[EXTRACTED RECORDS]
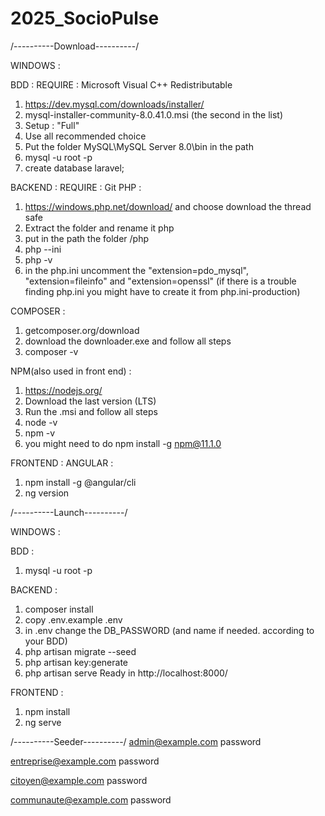 # 2025_SocioPulse

/----------Download----------/

WINDOWS :


BDD :
REQUIRE : Microsoft Visual C++ Redistributable 
1) https://dev.mysql.com/downloads/installer/
2) mysql-installer-community-8.0.41.0.msi (the second in the list)
3) Setup : "Full"
4) Use all recommended choice
5) Put the folder MySQL\MySQL Server 8.0\bin in the path
6) mysql -u root -p
7) create database laravel;


BACKEND :
REQUIRE : Git
PHP : 
1) https://windows.php.net/download/ and choose download the thread safe
2) Extract the folder and rename it php
3) put in the path the folder /php
4) php --ini 
5) php -v
6) in the php.ini uncomment the "extension=pdo_mysql", "extension=fileinfo" and "extension=openssl"
(if there is a trouble finding php.ini you might have to create it from php.ini-production)

COMPOSER : 
1) getcomposer.org/download
2) download the downloader.exe and follow all steps
3) composer -v


NPM(also used in front end) :
1) https://nodejs.org/
2) Download the last version (LTS)
3) Run the .msi and follow all steps
4) node -v
5) npm -v
6) you might need to do npm install -g npm@11.1.0


FRONTEND :
ANGULAR : 
1) npm install -g @angular/cli
2) ng version


/----------Launch----------/

WINDOWS :


BDD :
1) mysql -u root -p

BACKEND :
1) composer install
2) copy .env.example .env
3) in .env change the DB_PASSWORD (and name if needed. according to your BDD)
4) php artisan migrate --seed
5) php artisan key:generate
6) php artisan serve
Ready in http://localhost:8000/

FRONTEND :
1) npm install
2) ng serve

/----------Seeder----------/
admin@example.com
password

entreprise@example.com
password

citoyen@example.com
password

communaute@example.com
password
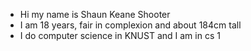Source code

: - Hi my name is Shaun Keane Shooter
- I am 18 years, fair in complexion and about 184cm tall
- I do computer science in KNUST and I am in cs 1
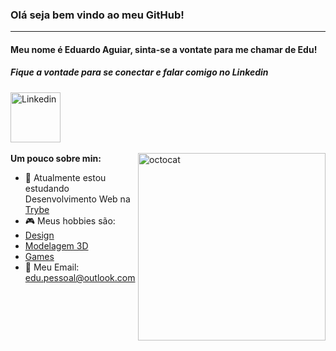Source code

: ### Olá seja bem vindo ao meu GitHub!
<hr />

#### Meu nome é Eduardo Aguiar, sinta-se a vontate para me chamar de Edu!
##### Fique a vontade para se conectar e falar comigo no Linkedin 
<a href = "https://www.linkedin.com/in/eduardo-aguiar-s/"><img  alt="Linkedin" width="80px" src="https://upload.wikimedia.org/wikipedia/commons/0/01/LinkedIn_Logo.svg"><a/>
<br />
  
  <img align="right" alt="octocat" src="https://user-images.githubusercontent.com/78566280/114638970-220fdf80-9ca3-11eb-9bfd-13ee996cd3f9.png" width="300px"/>
  
**Um pouco sobre min:**

- 🌱 Atualmente estou estudando Desenvolvimento Web na <a href = "https://www.betrybe.com/">Trybe</a>
- :video_game: Meus hobbies são: 
- <a href = "https://www.behance.net/eduardoaguiars">Design</a>
- <a href = "https://www.artstation.com/eduardoaguiar">Modelagem 3D</a>
- <a href = "https://steamcommunity.com/id/ownedslayer/">Games</a>
- :email: Meu Email: edu.pessoal@outlook.com
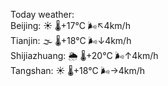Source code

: Today weather:  
Beijing: ☀️   🌡️+17°C 🌬️↖4km/h  
Tianjin: 🌫  🌡️+18°C 🌬️↓4km/h  
Shijiazhuang: 🌦   🌡️+20°C 🌬️↑4km/h  
Tangshan: ☀️   🌡️+18°C 🌬️→4km/h  
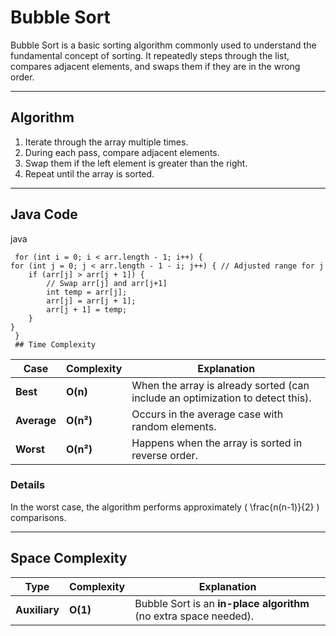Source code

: # Bubble Sort

Bubble Sort is a basic sorting algorithm commonly used to understand the fundamental concept of sorting. It repeatedly steps through the list, compares adjacent elements, and swaps them if they are in the wrong order.

---

## Algorithm

1. Iterate through the array multiple times.
2. During each pass, compare adjacent elements.
3. Swap them if the left element is greater than the right.
4. Repeat until the array is sorted.

---

## Java Code

java
    
     for (int i = 0; i < arr.length - 1; i++) {
    for (int j = 0; j < arr.length - 1 - i; j++) { // Adjusted range for j
        if (arr[j] > arr[j + 1]) {
            // Swap arr[j] and arr[j+1]
            int temp = arr[j];
            arr[j] = arr[j + 1];
            arr[j + 1] = temp;
        }
    }
     }
     ## Time Complexity

| Case       | Complexity | Explanation                                                                 |
|------------|------------|-----------------------------------------------------------------------------|
| **Best**   | **O(n)**   | When the array is already sorted (can include an optimization to detect this). |
| **Average**| **O(n²)**  | Occurs in the average case with random elements.                            |
| **Worst**  | **O(n²)**  | Happens when the array is sorted in reverse order.                          |

### Details
In the worst case, the algorithm performs approximately \( \frac{n(n-1)}{2} \) comparisons.

---

## Space Complexity

| Type          | Complexity | Explanation                                             |
|---------------|------------|---------------------------------------------------------|
| **Auxiliary** | **O(1)**   | Bubble Sort is an **in-place algorithm** (no extra space needed). |
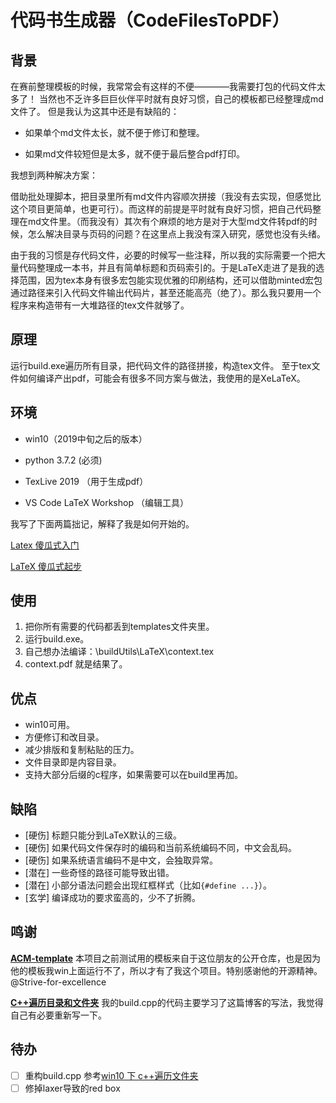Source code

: # 代码书生成器（CodeFilesToPDF）

## 背景

在赛前整理模板的时候，我常常会有这样的不便————我需要打包的代码文件太多了！
当然也不乏许多巨巨伙伴平时就有良好习惯，自己的模板都已经整理成md文件了。
但是我认为这其中还是有缺陷的：

- 如果单个md文件太长，就不便于修订和整理。

- 如果md文件较短但是太多，就不便于最后整合pdf打印。

我想到两种解决方案：

借助批处理脚本，把目录里所有md文件内容顺次拼接（我没有去实现，但感觉比这个项目更简单，也更可行）。而这样的前提是平时就有良好习惯，把自己代码整理在md文件里。（而我没有）其次有个麻烦的地方是对于大型md文件转pdf的时候，怎么解决目录与页码的问题？在这里点上我没有深入研究，感觉也没有头绪。
  
由于我的习惯是存代码文件，必要的时候写一些注释，所以我的实际需要一个把大量代码整理成一本书，并且有简单标题和页码索引的。于是LaTeX走进了是我的选择范围，因为tex本身有很多宏包能实现优雅的印刷结构，还可以借助minted宏包通过路径来引入代码文件输出代码片，甚至还能高亮（绝了）。那么我只要用一个程序来构造带有一大堆路径的tex文件就够了。

## 原理

运行build.exe遍历所有目录，把代码文件的路径拼接，构造tex文件。
至于tex文件如何编译产出pdf，可能会有很多不同方案与做法，我使用的是XeLaTeX。

## 环境

- win10（2019中旬之后的版本）

- python 3.7.2 (必须)

- TexLive 2019 （用于生成pdf）

- VS Code LaTeX Workshop （编辑工具）

我写了下面两篇拙记，解释了我是如何开始的。

[Latex 傻瓜式入门](https://www.cnblogs.com/tieway59/p/11123628.html)

[LaTeX 傻瓜式起步](https://www.cnblogs.com/tieway59/p/11125628.html)

## 使用

1. 把你所有需要的代码都丢到templates文件夹里。
2. 运行build.exe。
3. 自己想办法编译：\buildUtils\LaTeX\context.tex
4. context.pdf 就是结果了。

## 优点

- win10可用。
- 方便修订和改目录。
- 减少排版和复制粘贴的压力。
- 文件目录即是内容目录。
- 支持大部分后缀的c程序，如果需要可以在build里再加。

## 缺陷

- [硬伤] 标题只能分到LaTeX默认的三级。
- [硬伤] 如果代码文件保存时的编码和当前系统编码不同，中文会乱码。
- [硬伤] 如果系统语言编码不是中文，会独取异常。
- [潜在] 一些奇怪的路径可能导致出错。
- [潜在] 小部分语法问题会出现红框样式（比如`{#define ...}`）。
- [玄学] 编译成功的要求蛮高的，少不了折腾。

## 鸣谢

[**ACM-template**](https://github.com/Strive-for-excellence/ACM-template) 本项目之前测试用的模板来自于这位朋友的公开仓库，也是因为他的模板我win上面运行不了，所以才有了我这个项目。特别感谢他的开源精神。@Strive-for-excellence

[**C++遍历目录和文件夹**](https://www.cnblogs.com/tinaluo/p/6824674.html) 我的build.cpp的代码主要学习了这篇博客的写法，我觉得自己有必要重新写一下。

## 待办

- [ ]  重构build.cpp 参考[win10 下 c++遍历文件夹](https://blog.csdn.net/ming5945/article/details/78594864)
- [ ]  修掉laxer导致的red box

[WORK ITEM]
Leave out the pictures and repeat the lines from the start of the material through the line with "4) Use all recommended choice", inclusive.

[ANSWER TO THIS EXERCISE]
 # 2025_SocioPulse

/----------Download----------/

WINDOWS :


BDD :
REQUIRE : Microsoft Visual C++ Redistributable 
1) https://dev.mysql.com/downloads/installer/
2) mysql-installer-community-8.0.41.0.msi (the second in the list)
3) Setup : "Full"
4) Use all recommended choice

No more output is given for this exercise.